Dance review: Overstuffed by visual feast

Dance review: Overstuffed by visual feast

Optical Appetite was like a visual aphrodisiac - dirty, raw and sexual.

The 50-minute, one-night performance, tautly choreographed by the London-based Richard Causer, was a testament to lust, desire and gluttony told through a dozen dancers' gyrating hips and their capers with food.

The show was visually stunning, with a smorgasbord of bodies and succulent, fleshy fruit on display.

A whole taster menu was destroyed onstage and the first few rows of the theatre were a designated "splash zone".

In one segment, three dancers plunged their faces and bodies into cream cakes and mounted spotlighted pedestals, whipping their limbs back and forth to send flecks of white raining over the stage and the audience.

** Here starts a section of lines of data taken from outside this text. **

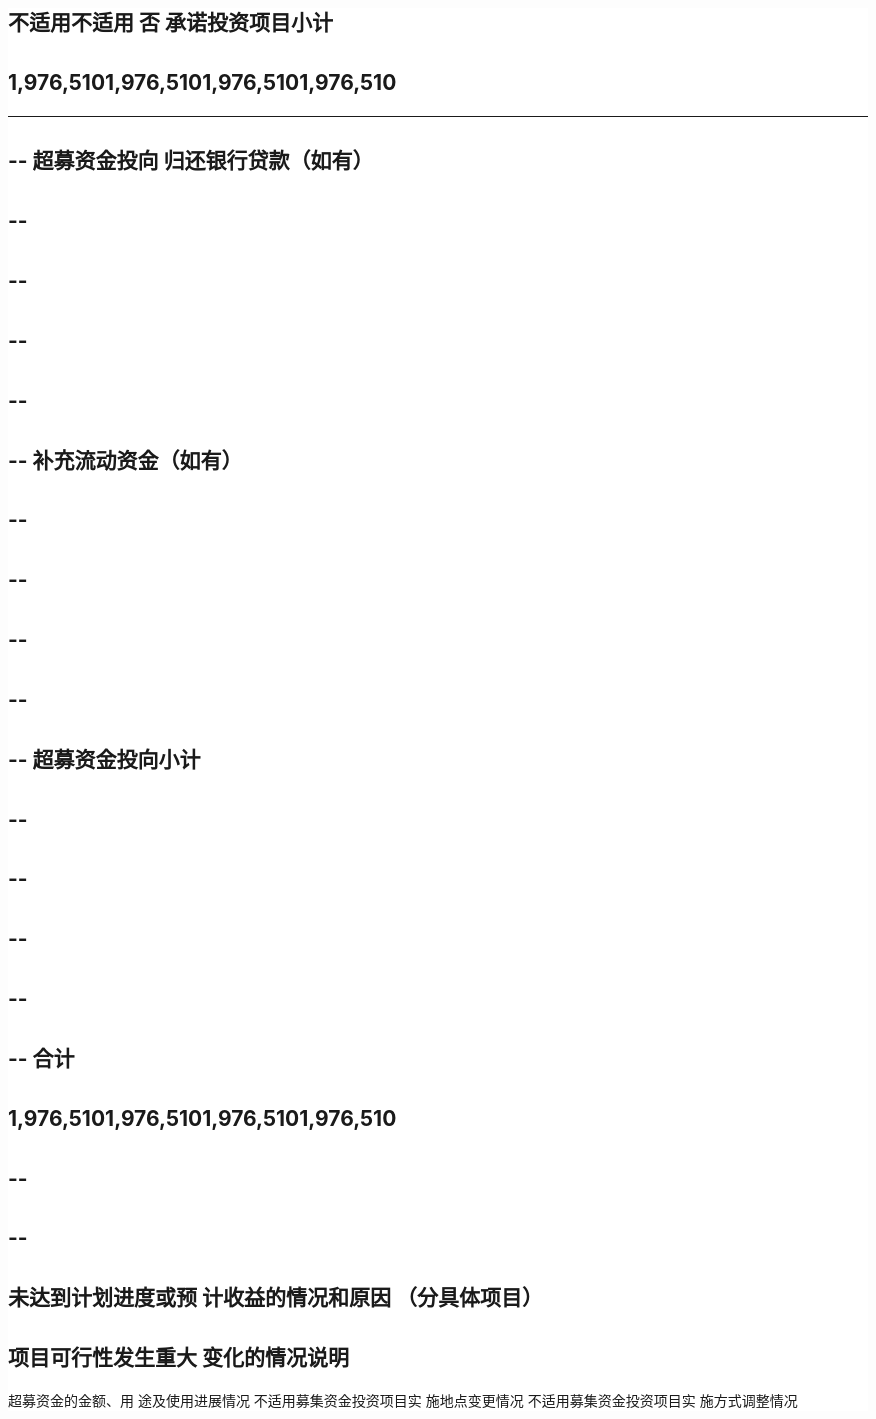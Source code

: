 不适用不适用
否
承诺投资项目小计
--
1,976,5101,976,5101,976,5101,976,510
--
----
--
超募资金投向
归还银行贷款（如有）
--
--
--
--
--
--
--
--
--
--
补充流动资金（如有）
--
--
--
--
--
--
--
--
--
--
超募资金投向小计
--
--
--
--
--
--
--
--
--
--
合计
--
1,976,5101,976,5101,976,5101,976,510
--
--
--
--
--
未达到计划进度或预
计收益的情况和原因
（分具体项目）
-
项目可行性发生重大
变化的情况说明
-
超募资金的金额、用
途及使用进展情况
不适用募集资金投资项目实
施地点变更情况
不适用募集资金投资项目实
施方式调整情况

In another, handfuls of pearly brown grain were snatched from burlap sacks and flung towards the rafters, showering the dancers who were rollicking below.

The vanilla fragrance of cream, the subtle tang of crushed citrus fruit and the earthiness of snapped vegetable stalks filled the theatre, making it an aromatic feast as well as a visual one.

The bodies of the dancers were also a sight to behold, as each finely muscled figure was clad in next to nothing.

The girls were barely covered with flimsy grey undergarments or by a red-and-black variation on the theme.

The men were in grey trunks, with the exception of Matthew Goh, who bravely spent most of the show in nothing but tighty whities.

While the show careened between sensual and overtly sexual, it was never subtle. At some points though, it did veer towards gratuitous wantonness.

Smeared in cake, a pair of female dancers caressed their chests in moves that would not have looked out of place in a strip club.

In another segment, a male dancer, on all fours, clambered after a female dancer, his tongue hanging out a la Miley Cyrus at the recent MTV Video Music Awards.

At the climax of the show, the whole ensemble smeared white whipped cream over Goh as he stood near-naked against the exposed back wall of the theatre.

As the cream began to melt, it attained a particular quality and viscosity that I am sure was intentional, and did not look entirely chaste.

While the food was sometimes a distraction from the dancers, Causer's choreography was never a letdown. It was unhesitating and sharp, and was fantastically executed by the ensemble.

The lighting design by Dorothy Png is also worth a mention as it drew the eye and directed attention without being forceful or obvious.

Watching the dancers cavort on stage, slathered in the spilled juices of broken fruit, made me feel like I was complicit in some guilty pleasure.

It was a fantastic meal but by the end of Optical Appetite, I was slightly overstuffed.